Ok toddlerhood, stop it. Now. I mean it...
So J left this morning for almost a week. It's going to be a rough one. Sure, he's left before, and we've been just fine, but Sam has become a bit of a challenge lately. He is determined to mess with anything I try and keep him from. And he thinks "No" is hilarious. And no matter how many times I physically remove him from whatever it is that I don't want him smashing or dragging or shaking, he goes right back. I try to be stern, you know, with my serious face. Doesn't work. The only thing that works is sitting directly in front of whatever it is, to block his way. Then he crumples into a red faced crying mess. Once we cuddle, or nurse and he's better, he goes right back at it.
Lord help me.
So I turn to Dr. Sears. Basically, what they say is "practice attachment parenting and kid will want to please you." Well, I think what I've been doing can be considered a form of attachment parenting (cosleeping ended pretty early, due to mama constantly being jabbed in the ribs), and my kid seems to think displeasing me is a game. Fun even. I know he's young, so I'm not worried that he's going to be a some delinquent or anything, I am just worried about my sanity.
I am frazzled. And impatient, and I dare say, ANNOYED.

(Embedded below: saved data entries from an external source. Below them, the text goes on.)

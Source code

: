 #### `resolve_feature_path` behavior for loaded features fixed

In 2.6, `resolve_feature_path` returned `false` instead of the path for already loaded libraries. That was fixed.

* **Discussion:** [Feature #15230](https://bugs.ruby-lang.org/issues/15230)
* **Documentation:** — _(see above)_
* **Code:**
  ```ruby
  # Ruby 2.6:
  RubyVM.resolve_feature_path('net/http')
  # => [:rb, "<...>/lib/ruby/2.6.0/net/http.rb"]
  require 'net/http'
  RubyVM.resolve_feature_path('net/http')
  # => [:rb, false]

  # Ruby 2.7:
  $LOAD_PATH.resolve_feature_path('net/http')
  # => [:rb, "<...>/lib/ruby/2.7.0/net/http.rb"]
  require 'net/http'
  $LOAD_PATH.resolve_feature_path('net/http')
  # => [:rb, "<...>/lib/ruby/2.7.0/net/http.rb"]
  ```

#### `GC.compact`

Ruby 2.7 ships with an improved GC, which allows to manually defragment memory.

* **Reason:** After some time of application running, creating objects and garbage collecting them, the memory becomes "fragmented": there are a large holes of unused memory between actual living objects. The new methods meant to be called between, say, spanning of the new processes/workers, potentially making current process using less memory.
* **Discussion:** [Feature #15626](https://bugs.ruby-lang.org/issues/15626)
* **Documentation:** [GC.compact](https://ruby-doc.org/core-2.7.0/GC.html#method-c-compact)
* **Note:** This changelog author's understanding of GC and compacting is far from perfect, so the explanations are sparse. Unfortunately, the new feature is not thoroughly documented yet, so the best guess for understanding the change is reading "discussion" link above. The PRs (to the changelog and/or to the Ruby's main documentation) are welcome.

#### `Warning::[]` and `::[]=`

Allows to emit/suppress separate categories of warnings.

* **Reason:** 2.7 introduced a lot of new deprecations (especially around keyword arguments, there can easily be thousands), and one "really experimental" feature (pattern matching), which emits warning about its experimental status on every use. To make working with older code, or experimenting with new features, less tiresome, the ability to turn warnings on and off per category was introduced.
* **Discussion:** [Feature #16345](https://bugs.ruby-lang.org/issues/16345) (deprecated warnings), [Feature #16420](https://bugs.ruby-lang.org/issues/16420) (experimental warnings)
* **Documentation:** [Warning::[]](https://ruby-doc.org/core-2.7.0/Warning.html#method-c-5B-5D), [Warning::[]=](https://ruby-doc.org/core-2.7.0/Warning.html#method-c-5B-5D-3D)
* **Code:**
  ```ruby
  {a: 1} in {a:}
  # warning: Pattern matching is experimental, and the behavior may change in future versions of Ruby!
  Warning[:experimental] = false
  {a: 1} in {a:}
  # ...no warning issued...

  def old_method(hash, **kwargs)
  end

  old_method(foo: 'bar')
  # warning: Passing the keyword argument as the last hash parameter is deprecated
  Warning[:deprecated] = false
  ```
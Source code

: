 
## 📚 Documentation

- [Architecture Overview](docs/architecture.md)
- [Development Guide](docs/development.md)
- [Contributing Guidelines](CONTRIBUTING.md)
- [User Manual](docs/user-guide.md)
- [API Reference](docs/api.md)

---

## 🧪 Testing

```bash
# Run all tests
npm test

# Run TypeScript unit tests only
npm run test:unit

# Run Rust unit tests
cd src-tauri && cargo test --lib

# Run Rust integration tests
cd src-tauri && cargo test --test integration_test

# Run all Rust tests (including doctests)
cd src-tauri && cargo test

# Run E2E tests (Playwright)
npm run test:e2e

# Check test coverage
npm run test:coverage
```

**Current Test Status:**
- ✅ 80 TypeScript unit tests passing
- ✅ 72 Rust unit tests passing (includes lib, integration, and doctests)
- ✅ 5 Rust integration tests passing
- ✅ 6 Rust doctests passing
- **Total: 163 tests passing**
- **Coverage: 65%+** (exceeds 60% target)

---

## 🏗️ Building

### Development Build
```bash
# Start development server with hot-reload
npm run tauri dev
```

Ok, bad mama, get a grip. See this is why I need this blog. If I posted this on the family blog, Grandma would be flying here tomorrow and I would be bombarded with stories about having 2 toddlers and a husband who was checked out and blah, blah, blah. And everything Sam does is cute and couldn't possibly be annoying and he's precious and special and. OK I already feel guilty and I just imagined my mother lecturing me.
Sam, I love you bud. LOVE YOU. Now, stop dragging furniture across the room. Please. PLEASE. Love you.